Updated: Dec 4, 2022

I’m sorry to say, the first time I read Things Fall Apart by Chinua Achebe, I did not understand what all the fuss was about. It was required reading as a part of a university course called African History that I did not enjoy, despite my general interest in the subject matter. First of all, yes, they were trying to fit an entire continent’s history into one semester. Secondly, the professor’s teaching and communication style did not suit me at all.

I remember being crammed into a tiny classroom while the professor stood at the front using an overhead projector to display her handwritten notes while she quickly read through her illegible writing. I did not keep up. In fact, I did okay in the class only because I studied with my friend Todd who took copious notes and was much smarter and better at paying attention. (Thanks, Todd.)

So years later, when I was no longer being tested on the material, I read it again. It was like I was reading it for the first time. Not only did I remember nothing from my first time through (that class must have really killed my reading buzz), but I was shocked that I hadn’t fallen in love with it immediately -- despite my challenges with the class.

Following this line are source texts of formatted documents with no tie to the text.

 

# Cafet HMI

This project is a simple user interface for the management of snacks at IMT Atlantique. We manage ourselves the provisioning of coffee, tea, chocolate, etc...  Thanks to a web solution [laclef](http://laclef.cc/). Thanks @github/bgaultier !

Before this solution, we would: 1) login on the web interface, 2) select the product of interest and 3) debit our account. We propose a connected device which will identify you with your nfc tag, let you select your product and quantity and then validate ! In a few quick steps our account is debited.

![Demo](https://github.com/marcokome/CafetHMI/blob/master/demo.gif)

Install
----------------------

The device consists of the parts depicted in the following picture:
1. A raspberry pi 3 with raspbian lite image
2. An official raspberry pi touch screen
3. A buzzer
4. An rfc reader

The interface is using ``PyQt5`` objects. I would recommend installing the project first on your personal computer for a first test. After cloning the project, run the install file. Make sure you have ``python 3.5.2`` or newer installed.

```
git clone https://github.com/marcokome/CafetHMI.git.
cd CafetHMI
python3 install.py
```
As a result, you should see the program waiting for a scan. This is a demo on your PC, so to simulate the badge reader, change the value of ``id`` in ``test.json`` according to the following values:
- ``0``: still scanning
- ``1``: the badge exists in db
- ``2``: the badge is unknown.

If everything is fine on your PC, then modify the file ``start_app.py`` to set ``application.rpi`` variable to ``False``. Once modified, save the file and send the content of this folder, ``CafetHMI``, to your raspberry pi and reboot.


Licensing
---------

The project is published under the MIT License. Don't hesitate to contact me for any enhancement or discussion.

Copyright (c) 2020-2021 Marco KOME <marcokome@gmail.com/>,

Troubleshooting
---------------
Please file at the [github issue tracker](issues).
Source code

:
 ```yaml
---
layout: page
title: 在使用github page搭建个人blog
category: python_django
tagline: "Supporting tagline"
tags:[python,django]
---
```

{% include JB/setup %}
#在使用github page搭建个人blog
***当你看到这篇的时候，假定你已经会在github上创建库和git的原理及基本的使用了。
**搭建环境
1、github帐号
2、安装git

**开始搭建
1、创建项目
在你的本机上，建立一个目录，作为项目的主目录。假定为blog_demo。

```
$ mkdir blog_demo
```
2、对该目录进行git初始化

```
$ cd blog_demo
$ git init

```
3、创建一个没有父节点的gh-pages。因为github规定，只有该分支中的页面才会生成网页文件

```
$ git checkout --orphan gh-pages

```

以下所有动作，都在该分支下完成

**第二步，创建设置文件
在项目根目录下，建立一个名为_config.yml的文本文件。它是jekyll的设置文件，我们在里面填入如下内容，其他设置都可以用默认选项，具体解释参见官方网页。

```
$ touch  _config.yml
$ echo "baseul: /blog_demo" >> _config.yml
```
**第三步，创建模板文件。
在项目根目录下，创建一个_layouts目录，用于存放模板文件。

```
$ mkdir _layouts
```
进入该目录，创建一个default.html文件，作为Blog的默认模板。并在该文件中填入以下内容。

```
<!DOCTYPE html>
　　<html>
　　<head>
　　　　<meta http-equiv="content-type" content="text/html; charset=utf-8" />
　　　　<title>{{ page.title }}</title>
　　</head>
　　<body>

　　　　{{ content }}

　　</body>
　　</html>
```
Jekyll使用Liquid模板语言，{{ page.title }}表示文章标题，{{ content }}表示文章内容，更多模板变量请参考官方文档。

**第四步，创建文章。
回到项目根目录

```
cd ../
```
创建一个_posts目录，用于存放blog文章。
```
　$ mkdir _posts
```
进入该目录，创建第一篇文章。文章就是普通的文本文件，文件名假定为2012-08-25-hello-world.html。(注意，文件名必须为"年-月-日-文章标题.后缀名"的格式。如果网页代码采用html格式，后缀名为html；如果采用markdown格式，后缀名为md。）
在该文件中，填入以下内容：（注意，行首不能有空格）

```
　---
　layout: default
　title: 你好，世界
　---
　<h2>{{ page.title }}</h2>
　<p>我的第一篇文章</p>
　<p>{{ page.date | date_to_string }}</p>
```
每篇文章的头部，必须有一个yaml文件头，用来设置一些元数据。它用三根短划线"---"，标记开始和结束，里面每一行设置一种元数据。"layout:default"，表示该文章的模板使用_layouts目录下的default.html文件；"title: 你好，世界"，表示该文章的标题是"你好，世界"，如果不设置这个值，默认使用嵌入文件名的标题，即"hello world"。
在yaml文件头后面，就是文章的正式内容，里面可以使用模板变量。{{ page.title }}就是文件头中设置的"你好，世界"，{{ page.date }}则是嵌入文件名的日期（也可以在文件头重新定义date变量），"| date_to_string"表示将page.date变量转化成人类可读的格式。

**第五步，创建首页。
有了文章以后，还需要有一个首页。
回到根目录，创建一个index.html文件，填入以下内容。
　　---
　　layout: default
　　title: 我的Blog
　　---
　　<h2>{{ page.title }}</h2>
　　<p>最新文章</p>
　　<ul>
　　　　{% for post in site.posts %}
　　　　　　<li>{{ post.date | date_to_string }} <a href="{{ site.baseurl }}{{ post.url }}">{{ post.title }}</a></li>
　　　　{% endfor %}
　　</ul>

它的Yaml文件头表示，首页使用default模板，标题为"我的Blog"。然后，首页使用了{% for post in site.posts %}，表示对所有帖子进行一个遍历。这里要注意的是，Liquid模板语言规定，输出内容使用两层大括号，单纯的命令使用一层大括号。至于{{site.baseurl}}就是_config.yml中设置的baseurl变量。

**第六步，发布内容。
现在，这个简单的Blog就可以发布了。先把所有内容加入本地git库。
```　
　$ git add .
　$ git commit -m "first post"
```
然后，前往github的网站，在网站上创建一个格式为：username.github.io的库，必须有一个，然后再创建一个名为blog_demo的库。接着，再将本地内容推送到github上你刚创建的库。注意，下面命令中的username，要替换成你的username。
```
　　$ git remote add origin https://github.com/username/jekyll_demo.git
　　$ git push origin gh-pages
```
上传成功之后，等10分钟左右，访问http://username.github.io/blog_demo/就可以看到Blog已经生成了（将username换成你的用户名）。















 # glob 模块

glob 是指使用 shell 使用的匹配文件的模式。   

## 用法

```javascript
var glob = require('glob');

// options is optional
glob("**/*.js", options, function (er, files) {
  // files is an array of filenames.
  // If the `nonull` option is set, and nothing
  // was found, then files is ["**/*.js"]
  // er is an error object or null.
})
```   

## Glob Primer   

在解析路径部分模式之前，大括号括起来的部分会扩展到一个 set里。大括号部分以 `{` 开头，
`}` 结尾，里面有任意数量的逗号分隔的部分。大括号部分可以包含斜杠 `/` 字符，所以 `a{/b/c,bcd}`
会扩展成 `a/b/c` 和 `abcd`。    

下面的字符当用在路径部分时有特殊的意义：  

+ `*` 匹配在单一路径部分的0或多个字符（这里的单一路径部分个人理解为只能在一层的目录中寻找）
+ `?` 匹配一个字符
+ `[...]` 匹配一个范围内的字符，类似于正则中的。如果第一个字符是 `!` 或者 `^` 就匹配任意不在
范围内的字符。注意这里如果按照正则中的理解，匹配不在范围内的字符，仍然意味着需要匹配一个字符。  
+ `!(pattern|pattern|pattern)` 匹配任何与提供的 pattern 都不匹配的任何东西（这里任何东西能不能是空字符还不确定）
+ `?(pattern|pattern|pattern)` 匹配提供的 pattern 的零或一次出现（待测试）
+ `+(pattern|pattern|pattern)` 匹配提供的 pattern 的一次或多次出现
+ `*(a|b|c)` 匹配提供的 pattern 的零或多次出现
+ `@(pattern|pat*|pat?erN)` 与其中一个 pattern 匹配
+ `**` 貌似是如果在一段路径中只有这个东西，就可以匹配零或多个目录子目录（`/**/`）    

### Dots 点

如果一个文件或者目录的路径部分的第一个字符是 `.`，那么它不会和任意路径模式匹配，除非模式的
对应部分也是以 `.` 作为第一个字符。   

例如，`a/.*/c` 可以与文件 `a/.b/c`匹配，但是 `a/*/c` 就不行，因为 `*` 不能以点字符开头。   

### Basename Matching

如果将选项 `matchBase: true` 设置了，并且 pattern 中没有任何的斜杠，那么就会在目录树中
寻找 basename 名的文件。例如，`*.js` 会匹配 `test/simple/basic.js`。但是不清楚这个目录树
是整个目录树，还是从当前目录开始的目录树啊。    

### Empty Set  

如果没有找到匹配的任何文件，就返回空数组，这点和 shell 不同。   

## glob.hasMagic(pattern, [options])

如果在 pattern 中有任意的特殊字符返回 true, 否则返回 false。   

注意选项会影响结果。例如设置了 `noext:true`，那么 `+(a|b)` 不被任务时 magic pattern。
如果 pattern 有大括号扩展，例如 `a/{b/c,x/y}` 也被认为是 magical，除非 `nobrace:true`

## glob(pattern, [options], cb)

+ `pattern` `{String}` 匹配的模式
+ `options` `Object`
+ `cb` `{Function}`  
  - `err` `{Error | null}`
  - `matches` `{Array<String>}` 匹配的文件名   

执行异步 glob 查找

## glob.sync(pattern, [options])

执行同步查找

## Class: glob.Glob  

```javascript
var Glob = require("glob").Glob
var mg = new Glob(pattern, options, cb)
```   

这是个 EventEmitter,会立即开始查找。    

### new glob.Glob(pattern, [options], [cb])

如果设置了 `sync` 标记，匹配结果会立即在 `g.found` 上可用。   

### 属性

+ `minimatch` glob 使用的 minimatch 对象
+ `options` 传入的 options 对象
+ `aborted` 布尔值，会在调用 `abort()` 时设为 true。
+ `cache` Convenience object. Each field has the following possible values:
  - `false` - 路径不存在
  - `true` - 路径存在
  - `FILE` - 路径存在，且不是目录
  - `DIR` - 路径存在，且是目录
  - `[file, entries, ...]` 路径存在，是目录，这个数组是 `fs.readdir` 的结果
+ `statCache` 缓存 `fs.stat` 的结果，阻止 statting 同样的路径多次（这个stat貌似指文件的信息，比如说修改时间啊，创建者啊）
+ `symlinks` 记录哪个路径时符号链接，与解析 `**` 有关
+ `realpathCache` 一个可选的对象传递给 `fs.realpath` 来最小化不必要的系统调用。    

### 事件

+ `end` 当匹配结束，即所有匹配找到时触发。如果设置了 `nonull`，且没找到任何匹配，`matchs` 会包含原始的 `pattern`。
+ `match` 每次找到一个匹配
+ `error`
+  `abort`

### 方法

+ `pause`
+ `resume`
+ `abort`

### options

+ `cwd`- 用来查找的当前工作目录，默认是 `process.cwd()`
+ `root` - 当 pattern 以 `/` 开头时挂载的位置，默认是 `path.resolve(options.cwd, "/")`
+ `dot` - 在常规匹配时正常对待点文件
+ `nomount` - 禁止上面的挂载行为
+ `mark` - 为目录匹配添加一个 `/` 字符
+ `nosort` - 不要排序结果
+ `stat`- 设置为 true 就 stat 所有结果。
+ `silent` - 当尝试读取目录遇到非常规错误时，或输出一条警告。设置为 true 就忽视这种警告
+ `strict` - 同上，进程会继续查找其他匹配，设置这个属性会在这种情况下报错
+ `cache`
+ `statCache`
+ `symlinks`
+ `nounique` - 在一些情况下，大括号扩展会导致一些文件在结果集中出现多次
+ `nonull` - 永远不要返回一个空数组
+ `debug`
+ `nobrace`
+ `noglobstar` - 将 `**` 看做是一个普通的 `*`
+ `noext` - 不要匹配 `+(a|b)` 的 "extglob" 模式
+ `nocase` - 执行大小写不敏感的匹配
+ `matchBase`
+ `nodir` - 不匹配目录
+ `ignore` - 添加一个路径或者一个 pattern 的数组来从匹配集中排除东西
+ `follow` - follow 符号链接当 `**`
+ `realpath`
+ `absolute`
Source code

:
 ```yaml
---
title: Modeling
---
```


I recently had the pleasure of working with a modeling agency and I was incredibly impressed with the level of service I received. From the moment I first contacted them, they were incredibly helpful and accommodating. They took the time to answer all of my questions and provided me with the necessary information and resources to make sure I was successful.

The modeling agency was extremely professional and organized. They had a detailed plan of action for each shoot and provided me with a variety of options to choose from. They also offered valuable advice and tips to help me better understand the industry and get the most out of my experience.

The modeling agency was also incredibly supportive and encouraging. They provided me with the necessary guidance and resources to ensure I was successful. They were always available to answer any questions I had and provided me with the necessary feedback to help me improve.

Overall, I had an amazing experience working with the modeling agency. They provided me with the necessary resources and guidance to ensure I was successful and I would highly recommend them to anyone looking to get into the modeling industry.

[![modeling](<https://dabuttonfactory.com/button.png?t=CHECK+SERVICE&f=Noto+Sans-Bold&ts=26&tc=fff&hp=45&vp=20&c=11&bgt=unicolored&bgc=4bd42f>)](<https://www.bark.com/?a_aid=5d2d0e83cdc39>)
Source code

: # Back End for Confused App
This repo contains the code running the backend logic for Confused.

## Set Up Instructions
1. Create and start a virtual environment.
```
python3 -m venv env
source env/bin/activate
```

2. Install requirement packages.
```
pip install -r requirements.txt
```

There’s a reason this book is a classic. Filled with suspense, tragedy, beauty, and conflict, it tells the expansive and complex story of colonialism through the life of one family and community.

The story captures nuance so well. Each character is neither fully good nor fully bad. Every person and community has a sympathetic side, but is also deeply flawed. Okonkwo, the main character, is a tragic hero. He elicits empathy, but I also found him infuriating. The novel illustrates how closely colonial ventures were tied to religion and how authentic faith can be twisted into manipulative oppression. The storyline rightfully criticizes colonialism but doesn’t make the previously-existing society seem utopian (a society does not have to be perfect for its racially motivated overthrow to be tragic and unjust).

I’ve read classics where I understood logically why they were highly acclaimed -- but they didn’t move me or draw me in. This was not one of those books.